Image: Israeli hospital patients
Tsafrir Abayov  /  AP
Israeli hospital patients and their families wait Saturday in a bomb shelter in Ashkelon Barzily hospital, southern Israel.
updated 12/28/2008 3:24:28 PM ET 2008-12-28T20:24:28

The largest hospital on Israel's southern coast has gone underground.

Wary of a missile strike against it from the nearby Gaza Strip, Ashkelon's Barzilai Hospital has moved its most essential departments into an underground bomb shelter.

The threat is a real one: In February a rocket from Gaza landed adjacent to the hospital's helicopter pad and in May a rocket crashed into a busy shopping mall in the city, injuring 14 people.

The hospital in this city of 120,000 people about 17 kilometers (11 miles) north of the Gaza border has sent half its patients home to get them out of harm's way. Those remaining are jammed in rooms previously used for storage.

On Saturday, Barzilai activated a war room, with direct lines to the military, police and paramedics in the field. It relocated the most vulnerable departments and placed its least mobile patients — such as those in the geriatric, infant and maternity wards — underground.

Casualties coming in
On Sunday, two rockets fell in Ashkelon itself and another 22 in the surrounding district and Barzilai's makeshift, fortified emergency room began receiving its first casualties. Three people were treated for shrapnel wounds and several others for shock.

"This is something that we've been preparing for," said Dr. Ron Lobel, the hospital's deputy director. "In a city like Ashkelon, one rocket is enough to create a multiple-casualty scenario for us."

He said that when the hospital itself was in the line of fire as now, Barzilai usually restricted its treatment of patients to emergency care.

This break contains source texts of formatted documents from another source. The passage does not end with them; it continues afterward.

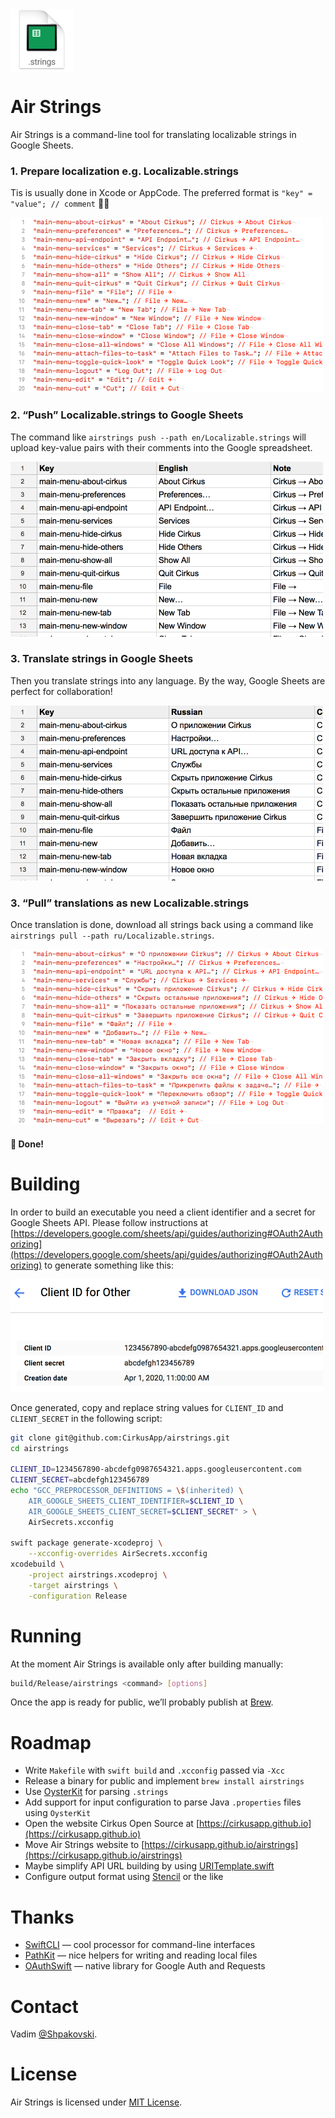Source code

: <img src="Images/Icon200@2x.png" alt="Air Strings Icon" width="100px" height="100px" align="center" />

# Air Strings

Air Strings is a command-line tool for translating localizable strings in Google Sheets.

### 1. Prepare localization e.g. Localizable.strings

Tis is usually done in Xcode or AppCode. The preferred format is `"key" = "value"; // comment` 🤷‍♂️

<img src="Images/StringsEn@2x.png" alt="Localizable.strings English" width="500px" height="280px" />

### 2. “Push” Localizable.strings to Google Sheets

The command like `airstrings push --path en/Localizable.strings` will upload key-value pairs with their comments into the Google spreadsheet.

<img src="Images/SheetEn@2x.png" alt="Google Sheet with English strings" width="500px" height="280px" />

### 3. Translate strings in Google Sheets

Then you translate strings into any language. By the way, Google Sheets are perfect for collaboration!

<img src="Images/SheetRu@2x.png" alt="Google Sheet with Russian strings" width="500px" height="280px" />

### 3. “Pull” translations as new Localizable.strings

Once translation is done, download all strings back using a command like `airstrings pull --path ru/Localizable.strings`.

<img src="Images/StringsRu@2x.png" alt="Localizable.strings Russian" width="500px" height="280px" />

####  🎉 Done!

# Building

In order to build an executable you need a client identifier and a secret for Google Sheets API. Please follow instructions at [https://developers.google.com/sheets/api/guides/authorizing#OAuth2Authorizing](https://developers.google.com/sheets/api/guides/authorizing#OAuth2Authorizing) to generate something like this:

<img src="Images/Credentials@2x.png" alt="Google Sheets API Credentials UI" width="500px" height="180px" />

Once generated, copy and replace string values for `CLIENT_ID` and `CLIENT_SECRET` in the following script:

```bash
git clone git@github.com:CirkusApp/airstrings.git
cd airstrings

CLIENT_ID=1234567890-abcdefg0987654321.apps.googleusercontent.com
CLIENT_SECRET=abcdefgh123456789
echo "GCC_PREPROCESSOR_DEFINITIONS = \$(inherited) \
	AIR_GOOGLE_SHEETS_CLIENT_IDENTIFIER=$CLIENT_ID \
	AIR_GOOGLE_SHEETS_CLIENT_SECRET=$CLIENT_SECRET" > \
	AirSecrets.xcconfig

swift package generate-xcodeproj \
	--xcconfig-overrides AirSecrets.xcconfig
xcodebuild \
	-project airstrings.xcodeproj \
	-target airstrings \
	-configuration Release
```

# Running

At the moment Air Strings is available only after building manually:

```bash
build/Release/airstrings <command> [options]
```

Once the app is ready for public, we’ll probably publish at [Brew](https://brew.sh).

# Roadmap

- Write `Makefile` with `swift build` and `.xcconfig` passed via `-Xcc`
- Release a binary for public and implement `brew install airstrings`
- Use [OysterKit](https://github.com/SwiftStudies/OysterKit) for parsing `.strings`
- Add support for input configuration to parse Java `.properties` files using `OysterKit`
- Open the website Cirkus Open Source at [https://cirkusapp.github.io](https://cirkusapp.github.io)
- Move Air Strings website to [https://cirkusapp.github.io/airstrings](https://cirkusapp.github.io/airstrings)
- Maybe simplify API URL building by using [URITemplate.swift](https://github.com/kylef/URITemplate.swift)
- Configure output format using [Stencil](https://github.com/stencilproject/Stencil) or the like

# Thanks

- [SwiftCLI](https://github.com/jakeheis/SwiftCLI) — cool processor for command-line interfaces
- [PathKit](https://github.com/kylef/PathKit) — nice helpers for writing and reading local files
- [OAuthSwift](https://github.com/OAuthSwift/OAuthSwift) — native library for Google Auth and Requests

# Contact

Vadim [@Shpakovski](https://github.com/shpakovski).

# License

Air Strings is licensed under [MIT License](LICENSE).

The 500-bed hospital, currently has 200 patients.

On Sunday, warning sirens sent doctors, patients and guests rushing for cover several times.

Outside, pedestrians scurried into buildings. After the sound of distant explosions faded away the street once again filled up with people trying to keep up their usual routines.

For some, it wasn't easy.

Clutching a cigarette in trembling fingers, Tzipi Moshe, 59, said she was afraid to keep walking to her doctor's appointment.

"When it comes out of nowhere like that, your heart just jumps out," she said. "What will be the end? I guess we just need to be strong, but it is not that easy."

Gazans also being treated
In Barzilai's underground children's ward, sick Gazans lay alongside sick Israelis as a clown hopped around trying to coax smiles. Lobel said that his facility had close ties with Gaza's Shifa hospital, and accepted many of its patients who need treatment the Gazan hospital cannot provide. He said it wasn't uncommon to have a colleague in Gaza call him for assistance even as rockets rained down on Ashkelon.

"It might seem completely absurd," Lobel said. "But we have the privilege to be doctors. Our medical ethics do not distinguish between patients. We treat whoever needs to be treated."

A Gaza woman, whose two-month-old granddaughter was being treated for an unidentified ailment, wept when asked how she was coping. She said she was fortunate her granddaughter was getting the best medical treatment but was worried about her daughter and other grandchildren in Gaza City. She said some of their neighbors were among the more than 280 people killed in the Israeli airstrikes.

"I am very sad and hurt," she said, in Arabic. "We want peace, not war."

She refused to identify herself or have her picture taken, for fear of retribution if her presence in Israel was discovered in Gaza.

A few doors down in the maternity ward, 23-year-old Israeli Keren Shaltiel was resting after giving birth to her second child to the sounds of sirens and exploding rockets outside.

"Today is a very happy day for me personally," she said from her underground hospital room. "But today I am also very worried about my town and my country."